# Exercise aim:
Search the listing below for the line containing "de Datos ](https://dashboardenesvmn.ine.gob.hn/baseDatos)". From there through the line containing "##### [ Ámbito Público", transcribe every line exactly, both ends included.

# Provided data:
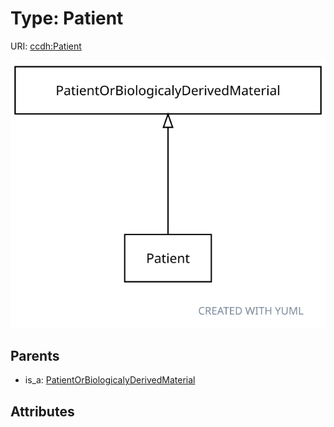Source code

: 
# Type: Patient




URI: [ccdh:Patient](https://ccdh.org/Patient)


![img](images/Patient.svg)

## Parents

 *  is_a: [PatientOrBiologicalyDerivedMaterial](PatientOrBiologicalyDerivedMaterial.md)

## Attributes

==

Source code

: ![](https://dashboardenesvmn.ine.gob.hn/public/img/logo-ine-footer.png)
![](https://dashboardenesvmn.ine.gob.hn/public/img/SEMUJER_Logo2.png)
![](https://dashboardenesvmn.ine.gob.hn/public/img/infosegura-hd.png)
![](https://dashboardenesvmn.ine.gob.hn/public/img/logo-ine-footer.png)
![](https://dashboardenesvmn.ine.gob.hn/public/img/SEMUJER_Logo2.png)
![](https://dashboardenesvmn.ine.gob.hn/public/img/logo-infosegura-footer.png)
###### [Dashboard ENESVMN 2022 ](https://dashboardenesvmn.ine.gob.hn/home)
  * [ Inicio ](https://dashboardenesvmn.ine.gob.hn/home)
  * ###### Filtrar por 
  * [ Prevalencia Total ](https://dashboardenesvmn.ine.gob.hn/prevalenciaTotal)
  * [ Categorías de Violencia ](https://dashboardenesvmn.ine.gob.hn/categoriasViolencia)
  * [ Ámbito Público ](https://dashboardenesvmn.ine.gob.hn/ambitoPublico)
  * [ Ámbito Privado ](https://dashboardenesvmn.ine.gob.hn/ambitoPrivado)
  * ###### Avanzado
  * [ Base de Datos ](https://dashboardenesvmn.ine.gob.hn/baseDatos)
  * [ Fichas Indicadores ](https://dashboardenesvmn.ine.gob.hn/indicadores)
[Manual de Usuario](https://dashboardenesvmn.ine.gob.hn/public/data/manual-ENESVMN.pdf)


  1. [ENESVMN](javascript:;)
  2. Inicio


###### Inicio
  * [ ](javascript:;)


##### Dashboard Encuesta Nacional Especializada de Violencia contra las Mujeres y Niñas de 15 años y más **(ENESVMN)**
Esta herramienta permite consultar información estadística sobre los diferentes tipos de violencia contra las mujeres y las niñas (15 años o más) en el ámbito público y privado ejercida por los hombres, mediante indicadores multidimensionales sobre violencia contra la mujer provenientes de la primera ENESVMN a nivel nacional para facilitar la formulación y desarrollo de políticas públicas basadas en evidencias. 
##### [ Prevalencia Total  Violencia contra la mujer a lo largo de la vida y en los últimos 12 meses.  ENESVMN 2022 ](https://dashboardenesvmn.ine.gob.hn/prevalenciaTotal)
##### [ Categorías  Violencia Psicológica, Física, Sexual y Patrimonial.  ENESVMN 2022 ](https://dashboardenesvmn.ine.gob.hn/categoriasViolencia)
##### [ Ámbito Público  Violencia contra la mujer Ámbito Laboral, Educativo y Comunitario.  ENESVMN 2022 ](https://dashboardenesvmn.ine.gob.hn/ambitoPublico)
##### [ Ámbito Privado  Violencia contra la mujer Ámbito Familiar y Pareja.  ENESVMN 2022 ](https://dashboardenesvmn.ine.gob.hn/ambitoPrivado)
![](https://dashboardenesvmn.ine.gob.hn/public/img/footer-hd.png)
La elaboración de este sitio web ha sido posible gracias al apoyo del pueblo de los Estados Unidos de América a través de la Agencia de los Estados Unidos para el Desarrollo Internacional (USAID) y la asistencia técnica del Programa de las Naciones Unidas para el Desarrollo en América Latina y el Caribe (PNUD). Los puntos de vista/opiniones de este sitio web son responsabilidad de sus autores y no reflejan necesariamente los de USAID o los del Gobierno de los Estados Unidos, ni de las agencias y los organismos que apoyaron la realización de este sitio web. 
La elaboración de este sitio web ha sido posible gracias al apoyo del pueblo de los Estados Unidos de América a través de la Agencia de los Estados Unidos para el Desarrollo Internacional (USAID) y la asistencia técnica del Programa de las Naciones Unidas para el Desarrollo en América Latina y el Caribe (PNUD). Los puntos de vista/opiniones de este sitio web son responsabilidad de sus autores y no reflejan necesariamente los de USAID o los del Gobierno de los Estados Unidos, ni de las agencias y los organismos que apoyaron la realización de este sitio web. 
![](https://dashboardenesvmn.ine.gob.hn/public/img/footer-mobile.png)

# Expected output:
  * [ Base de Datos ](https://dashboardenesvmn.ine.gob.hn/baseDatos)
  * [ Fichas Indicadores ](https://dashboardenesvmn.ine.gob.hn/indicadores)
[Manual de Usuario](https://dashboardenesvmn.ine.gob.hn/public/data/manual-ENESVMN.pdf)


  1. [ENESVMN](javascript:;)
  2. Inicio


###### Inicio
  * [ ](javascript:;)


##### Dashboard Encuesta Nacional Especializada de Violencia contra las Mujeres y Niñas de 15 años y más **(ENESVMN)**
Esta herramienta permite consultar información estadística sobre los diferentes tipos de violencia contra las mujeres y las niñas (15 años o más) en el ámbito público y privado ejercida por los hombres, mediante indicadores multidimensionales sobre violencia contra la mujer provenientes de la primera ENESVMN a nivel nacional para facilitar la formulación y desarrollo de políticas públicas basadas en evidencias. 
##### [ Prevalencia Total  Violencia contra la mujer a lo largo de la vida y en los últimos 12 meses.  ENESVMN 2022 ](https://dashboardenesvmn.ine.gob.hn/prevalenciaTotal)
##### [ Categorías  Violencia Psicológica, Física, Sexual y Patrimonial.  ENESVMN 2022 ](https://dashboardenesvmn.ine.gob.hn/categoriasViolencia)
##### [ Ámbito Público  Violencia contra la mujer Ámbito Laboral, Educativo y Comunitario.  ENESVMN 2022 ](https://dashboardenesvmn.ine.gob.hn/ambitoPublico)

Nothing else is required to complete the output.